El nuevo cine negro americano es, como la crítica definió el estilo del director tras el estreno del filme, una fórmula basada en una amplísima variedad de planos y encuadres diferentes, una fotografía muy llamativa y el uso de los clichés básicos del género detectivesco pero combinados con un sinfín de recursos paródicos, tanto en el guion como en el montaje, en un entorno nada convencional. Puede que tras sólo tres películas sea pronto para catalogar esta técnica, pero lo cierto es que, pese a las claras influencias existentes del cine de los Coen, Tarantino, Ritchie o Nolan, nunca antes se había visto algo semejante, y es posible que, al igual que pasó con los citados directores, Ryan Johnson se convierta en uno de esos maestros post-modernos capaces de crear escuela e influir, a la hora de filmar, en grandes directores de fama mundial, como Brick influyera en el mismísimo Gus Van Sant para realizar Paranoid Park en 2008.

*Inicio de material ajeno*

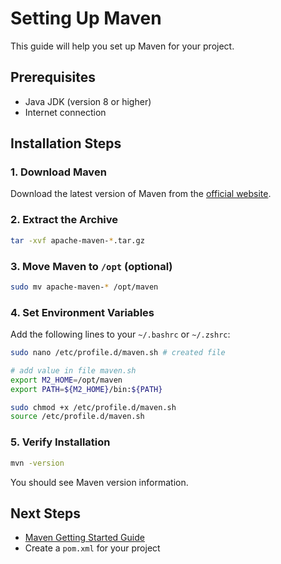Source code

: # Setting Up Maven

This guide will help you set up Maven for your project.

## Prerequisites

- Java JDK (version 8 or higher)
- Internet connection

## Installation Steps

### 1. Download Maven

Download the latest version of Maven from the [official website](https://maven.apache.org/download.cgi).

### 2. Extract the Archive

```sh
tar -xvf apache-maven-*.tar.gz
```

### 3. Move Maven to `/opt` (optional)

```sh
sudo mv apache-maven-* /opt/maven
```

### 4. Set Environment Variables

Add the following lines to your `~/.bashrc` or `~/.zshrc`:

```sh
sudo nano /etc/profile.d/maven.sh # created file

# add value in file maven.sh
export M2_HOME=/opt/maven
export PATH=${M2_HOME}/bin:${PATH}

sudo chmod +x /etc/profile.d/maven.sh
source /etc/profile.d/maven.sh
```

### 5. Verify Installation

```sh
mvn -version
```

You should see Maven version information.

## Next Steps

- [Maven Getting Started Guide](https://maven.apache.org/guides/getting-started/)
- Create a `pom.xml` for your project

El cine, no sólo el negro sino el séptimo arte en general, está sujeto, como todo en la vida, a una fecha de caducidad, por eso tiene que moverse, evolucionar. Brick es una de esas películas que nos devuelven la sonrisa, la ilusión de imaginar que no está todo visto y que aún existe el factor sorpresa. Brick hace que nos reencontremos con el cine en el Siglo XXI y, ocho años después de su estreno y catorce desde que fuera rodada, la historia sigue reluciendo, y así permanecerá gracias al material del que está hecha, del material con el que se construyen los sueños.